══ Study material ══

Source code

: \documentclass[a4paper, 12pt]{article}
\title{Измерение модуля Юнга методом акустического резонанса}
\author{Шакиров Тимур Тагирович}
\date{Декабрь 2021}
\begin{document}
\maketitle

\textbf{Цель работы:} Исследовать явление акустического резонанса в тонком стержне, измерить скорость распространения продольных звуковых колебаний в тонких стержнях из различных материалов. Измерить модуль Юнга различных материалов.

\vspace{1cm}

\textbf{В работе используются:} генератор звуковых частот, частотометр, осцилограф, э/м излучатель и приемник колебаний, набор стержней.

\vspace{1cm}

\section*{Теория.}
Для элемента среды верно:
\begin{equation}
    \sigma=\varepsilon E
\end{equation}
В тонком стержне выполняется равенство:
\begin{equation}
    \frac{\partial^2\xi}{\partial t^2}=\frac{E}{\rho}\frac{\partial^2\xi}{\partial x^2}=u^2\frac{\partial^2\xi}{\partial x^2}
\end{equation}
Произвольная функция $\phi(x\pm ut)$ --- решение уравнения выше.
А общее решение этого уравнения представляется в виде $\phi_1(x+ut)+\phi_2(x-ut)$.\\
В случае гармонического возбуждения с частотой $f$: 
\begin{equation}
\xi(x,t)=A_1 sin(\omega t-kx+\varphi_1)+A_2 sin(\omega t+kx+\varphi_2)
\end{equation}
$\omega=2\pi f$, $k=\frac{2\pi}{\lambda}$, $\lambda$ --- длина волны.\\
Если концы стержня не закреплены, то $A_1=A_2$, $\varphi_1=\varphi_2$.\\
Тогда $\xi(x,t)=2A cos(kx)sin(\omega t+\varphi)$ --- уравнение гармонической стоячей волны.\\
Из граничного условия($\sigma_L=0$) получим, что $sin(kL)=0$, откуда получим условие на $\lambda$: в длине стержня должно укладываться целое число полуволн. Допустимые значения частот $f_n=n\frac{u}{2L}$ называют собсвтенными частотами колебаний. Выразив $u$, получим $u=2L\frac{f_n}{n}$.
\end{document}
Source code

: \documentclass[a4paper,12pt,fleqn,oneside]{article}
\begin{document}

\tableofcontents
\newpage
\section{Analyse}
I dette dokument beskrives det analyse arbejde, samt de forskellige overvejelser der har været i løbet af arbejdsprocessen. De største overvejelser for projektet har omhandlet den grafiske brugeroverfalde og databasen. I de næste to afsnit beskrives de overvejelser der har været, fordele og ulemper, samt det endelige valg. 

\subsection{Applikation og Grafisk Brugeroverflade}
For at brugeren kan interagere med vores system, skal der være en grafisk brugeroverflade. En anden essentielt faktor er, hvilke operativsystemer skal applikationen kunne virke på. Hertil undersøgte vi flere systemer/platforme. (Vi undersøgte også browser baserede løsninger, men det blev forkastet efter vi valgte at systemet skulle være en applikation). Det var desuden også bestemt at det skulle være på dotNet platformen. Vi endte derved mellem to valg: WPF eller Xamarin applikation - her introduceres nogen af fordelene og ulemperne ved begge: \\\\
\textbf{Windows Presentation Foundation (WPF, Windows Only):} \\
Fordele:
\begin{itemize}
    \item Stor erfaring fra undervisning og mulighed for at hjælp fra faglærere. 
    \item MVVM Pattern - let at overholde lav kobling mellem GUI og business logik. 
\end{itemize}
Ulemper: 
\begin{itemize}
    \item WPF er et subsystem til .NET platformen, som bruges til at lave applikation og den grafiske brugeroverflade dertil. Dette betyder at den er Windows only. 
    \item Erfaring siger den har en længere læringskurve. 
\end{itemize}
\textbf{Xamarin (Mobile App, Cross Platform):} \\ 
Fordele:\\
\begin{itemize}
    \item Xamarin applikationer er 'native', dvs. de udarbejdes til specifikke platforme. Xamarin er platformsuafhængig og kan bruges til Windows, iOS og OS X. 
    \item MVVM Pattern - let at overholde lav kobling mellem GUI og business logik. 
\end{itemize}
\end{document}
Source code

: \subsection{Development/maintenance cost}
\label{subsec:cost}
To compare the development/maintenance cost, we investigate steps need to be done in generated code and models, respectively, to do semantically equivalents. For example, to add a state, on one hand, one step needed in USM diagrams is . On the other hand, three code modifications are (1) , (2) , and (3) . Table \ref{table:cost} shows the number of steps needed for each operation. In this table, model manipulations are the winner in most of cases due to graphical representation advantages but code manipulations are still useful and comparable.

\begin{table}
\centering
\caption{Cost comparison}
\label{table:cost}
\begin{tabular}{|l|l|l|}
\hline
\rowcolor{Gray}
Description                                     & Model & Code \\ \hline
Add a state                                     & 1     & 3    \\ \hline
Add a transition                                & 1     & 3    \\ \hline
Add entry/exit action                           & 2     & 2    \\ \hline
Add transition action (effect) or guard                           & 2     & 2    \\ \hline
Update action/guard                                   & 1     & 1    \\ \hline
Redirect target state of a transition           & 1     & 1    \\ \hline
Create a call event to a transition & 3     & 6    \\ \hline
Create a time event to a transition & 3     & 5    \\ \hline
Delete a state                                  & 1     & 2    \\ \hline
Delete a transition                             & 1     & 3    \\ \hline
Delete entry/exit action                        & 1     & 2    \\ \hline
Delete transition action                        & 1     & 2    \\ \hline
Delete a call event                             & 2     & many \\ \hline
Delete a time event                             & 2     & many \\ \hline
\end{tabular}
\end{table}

═══

### Problem requirements
Would you repeat, exactly and with nothing added, every line from the line containing "Delete transition action" through the last line of the records above?

### Answer to the problem
Delete transition action                        & 1     & 2    \\ \hline
Delete a call event                             & 2     & many \\ \hline
Delete a time event                             & 2     & many \\ \hline
\end{tabular}
\end{table}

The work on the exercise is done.